The full rig for the tour, sourced by the Production Resource Group’s (PRG) Los Angeles office, features 32 K2 enclosures, flown 16 per side, with 12 Kara per side as outfills. Eight more Kara line the stage lip as front-fills, with four ARCS II boxes on hand as utility fills as needed. Meanwhile, 16 KS28 subs are deployed to reinforce the K2 with added low-end extension. Everything is powered by 36 LA12X amplified controllers running on an AVB network through a pair of L-Acoustics P1 AVB processors.

“What’s great about the K2 is how versatile it is,” said Scott Jarecki, HAIM’s PA technician on the tour. “We’re working in a wide range of venues, and the system can scale very nicely for any of them.”

He cites how the KS28 subs can be used either in stacks of two, set eight feet apart across the stage, or in an arc on the ground in front of a stage. Various PA configurations were largely mapped out before the tour began, due to Jarecki and Stegemann working out designs for each venue and performance ahead of time with L-Acoustics Soundvision predictive software and the FIR filters.

“We know when we roll up exactly how much PA we need to take off the truck, from Madison Square Garden to a club date,” Jarecki continued. “It scales incredibly well and no matter what configuration of the system we end up using, it still sounds familiar to our front-of-house mixer, Scott Adamson, with all the voicings Scott expects to hear and how it will react in the house. The system is very flexible and adapts to the venue.”

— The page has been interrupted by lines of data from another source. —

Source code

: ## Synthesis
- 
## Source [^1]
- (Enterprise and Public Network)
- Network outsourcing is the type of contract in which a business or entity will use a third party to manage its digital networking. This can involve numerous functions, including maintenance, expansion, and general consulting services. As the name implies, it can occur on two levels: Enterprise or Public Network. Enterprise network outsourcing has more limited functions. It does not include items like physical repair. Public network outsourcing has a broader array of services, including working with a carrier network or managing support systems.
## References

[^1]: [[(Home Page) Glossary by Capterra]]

Stegemann also commented on the K2 rig’s flexibility. “There have been times on this tour where we are pushing the laws of physics, getting the K2 boxes to throw as far as 300 feet in some cases,” he explains. “It’s a very good rig to tech because it lets us push it beyond the envelope when necessary, so that front of house and the farthest seats both get the right experience.”

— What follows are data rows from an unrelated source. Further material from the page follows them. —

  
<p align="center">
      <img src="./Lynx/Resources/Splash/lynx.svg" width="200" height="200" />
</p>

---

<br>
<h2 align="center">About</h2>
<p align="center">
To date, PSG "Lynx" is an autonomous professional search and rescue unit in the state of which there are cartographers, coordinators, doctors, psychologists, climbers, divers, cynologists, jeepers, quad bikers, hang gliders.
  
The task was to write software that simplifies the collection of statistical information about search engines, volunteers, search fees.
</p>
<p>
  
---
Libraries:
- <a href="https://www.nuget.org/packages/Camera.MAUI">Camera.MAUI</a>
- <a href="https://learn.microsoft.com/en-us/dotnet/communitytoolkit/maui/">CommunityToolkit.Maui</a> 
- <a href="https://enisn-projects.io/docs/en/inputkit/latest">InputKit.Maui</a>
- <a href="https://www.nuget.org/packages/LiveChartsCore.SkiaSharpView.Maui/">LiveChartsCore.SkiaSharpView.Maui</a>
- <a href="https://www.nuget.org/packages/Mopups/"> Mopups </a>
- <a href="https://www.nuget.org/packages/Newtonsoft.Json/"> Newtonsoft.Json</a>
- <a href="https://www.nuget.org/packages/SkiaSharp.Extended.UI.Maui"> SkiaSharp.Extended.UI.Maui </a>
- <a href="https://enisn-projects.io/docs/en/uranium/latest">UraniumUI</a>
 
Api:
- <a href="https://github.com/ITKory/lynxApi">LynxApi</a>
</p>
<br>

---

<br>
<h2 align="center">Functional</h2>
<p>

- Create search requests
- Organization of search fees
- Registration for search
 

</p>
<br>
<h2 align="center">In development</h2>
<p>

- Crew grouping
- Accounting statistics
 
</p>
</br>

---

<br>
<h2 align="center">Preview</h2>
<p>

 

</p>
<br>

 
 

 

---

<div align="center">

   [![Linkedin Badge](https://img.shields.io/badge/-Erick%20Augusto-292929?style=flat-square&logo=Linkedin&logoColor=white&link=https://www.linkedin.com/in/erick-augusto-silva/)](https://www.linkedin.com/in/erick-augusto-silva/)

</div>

The L-Acoustics system was designed by Randall Knight, audio project manager at PRG’s Toronto office. “It was always going to be L-Acoustics; HAIM’s production manager, Chip Valentino, requested it,” he said.

Knight also considered the band’s widely-ranging venue itinerary and calculated that the K2 and Kara enclosures would provide the best balance of coverage and budget: “You must keep both of those things in mind for touring these days, and L-Acoustics gives us the tools we need to pinpoint that.”

HAIM’s 2022 North American tour leg kicked off on April 24th in Las Vegas and wrapped up its 27th date in Bend, Oregon, on June 14th. From there, the band heads over to the UK and Europe for 15 more stops, starting at Glastonbury Festival on June 25th and running through its closing London date on July 21st, before returning to the US for more shows.